Notes on Collisions in a Common String Hashing Function

Consider the following simple string hashing function suitable for use with open hashing structures that incorporate some other method for collision resolution, such as chaining. In C:

    
      enum
      {
              MULTIPLIER = 31         /* Note: 31 is prime. */
      };

      unsigned int
      hash(char *str, size_t tablesize)
      {
              unsigned int h;
              char *p;

              p = str;
              if (p == NULL)
                      p = "";
              h = 0;
              while (*p != '\0')
                      h = h * MULTIPLIER + *p++;

              return (h % tablesize);
      }
    
  

It is known that, for performance reasons, it is best to require that MULTIPLIER and the table size be relatively prime; but why?
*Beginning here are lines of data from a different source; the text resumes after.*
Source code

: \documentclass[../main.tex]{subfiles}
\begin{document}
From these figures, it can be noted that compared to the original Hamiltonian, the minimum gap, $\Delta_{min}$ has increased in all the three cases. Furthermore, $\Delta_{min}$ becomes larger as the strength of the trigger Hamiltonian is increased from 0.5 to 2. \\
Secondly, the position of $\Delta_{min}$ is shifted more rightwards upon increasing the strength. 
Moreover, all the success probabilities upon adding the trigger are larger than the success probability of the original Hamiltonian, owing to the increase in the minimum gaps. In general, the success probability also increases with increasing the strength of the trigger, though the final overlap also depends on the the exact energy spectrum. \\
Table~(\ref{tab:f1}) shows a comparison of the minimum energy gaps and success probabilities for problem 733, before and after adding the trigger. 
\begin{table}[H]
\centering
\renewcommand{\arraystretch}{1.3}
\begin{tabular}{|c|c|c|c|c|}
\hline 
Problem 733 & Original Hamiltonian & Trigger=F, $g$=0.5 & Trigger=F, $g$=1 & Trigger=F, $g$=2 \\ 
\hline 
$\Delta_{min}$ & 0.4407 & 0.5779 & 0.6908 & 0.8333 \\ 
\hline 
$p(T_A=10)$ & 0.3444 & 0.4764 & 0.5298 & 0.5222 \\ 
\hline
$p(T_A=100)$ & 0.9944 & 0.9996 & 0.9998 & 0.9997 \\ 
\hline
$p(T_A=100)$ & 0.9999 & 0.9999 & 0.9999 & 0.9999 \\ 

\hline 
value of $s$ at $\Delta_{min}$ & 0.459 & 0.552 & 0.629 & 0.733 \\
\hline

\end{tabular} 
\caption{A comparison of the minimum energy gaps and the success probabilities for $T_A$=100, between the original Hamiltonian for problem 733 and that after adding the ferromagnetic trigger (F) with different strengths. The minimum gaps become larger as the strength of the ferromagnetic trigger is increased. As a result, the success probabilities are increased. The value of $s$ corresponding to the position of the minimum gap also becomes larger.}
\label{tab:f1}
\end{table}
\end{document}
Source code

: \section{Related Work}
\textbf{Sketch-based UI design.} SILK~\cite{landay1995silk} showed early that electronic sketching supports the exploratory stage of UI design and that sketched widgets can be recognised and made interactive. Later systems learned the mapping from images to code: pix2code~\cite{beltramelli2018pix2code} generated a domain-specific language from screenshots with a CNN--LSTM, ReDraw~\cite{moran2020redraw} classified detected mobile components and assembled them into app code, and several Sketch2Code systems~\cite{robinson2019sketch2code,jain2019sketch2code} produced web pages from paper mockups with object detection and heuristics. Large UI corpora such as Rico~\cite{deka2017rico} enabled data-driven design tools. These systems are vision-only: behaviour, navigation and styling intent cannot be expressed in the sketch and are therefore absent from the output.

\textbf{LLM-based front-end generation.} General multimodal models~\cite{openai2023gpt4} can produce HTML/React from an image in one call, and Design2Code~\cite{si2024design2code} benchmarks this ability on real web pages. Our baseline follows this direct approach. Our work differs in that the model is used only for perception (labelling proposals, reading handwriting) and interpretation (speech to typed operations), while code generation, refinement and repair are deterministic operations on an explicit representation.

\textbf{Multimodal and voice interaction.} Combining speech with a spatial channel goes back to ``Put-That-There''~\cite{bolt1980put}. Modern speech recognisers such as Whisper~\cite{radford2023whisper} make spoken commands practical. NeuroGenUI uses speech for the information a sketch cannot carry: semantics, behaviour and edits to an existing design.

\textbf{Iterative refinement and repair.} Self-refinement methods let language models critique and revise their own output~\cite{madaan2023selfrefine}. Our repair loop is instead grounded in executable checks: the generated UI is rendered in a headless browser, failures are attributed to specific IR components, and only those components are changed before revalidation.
The reason is distribution of entries in the table. In particular, one would like to spread them as evenly possible in order to minimize the collisions. Ideally, one would like a situation where, assuming "sufficiently random" data, entries are evenly distributed across every "slot" in the table.

The easiest way to do this is to make the multiplier and hash table size relatively prime (meaning they share no common factors, or that if $n$ is the table size is a positive integer greater than 1 and $m$ is the multiplier is likewise a positive integer greater than 1, then $\gcd(n, m) = 1$, where $\gcd(n, m)$ is the positive greatest common divisor of $n$ and $m$. And the easiest way to achieve that is is to make one or both of $n$ and $m$ prime numbers.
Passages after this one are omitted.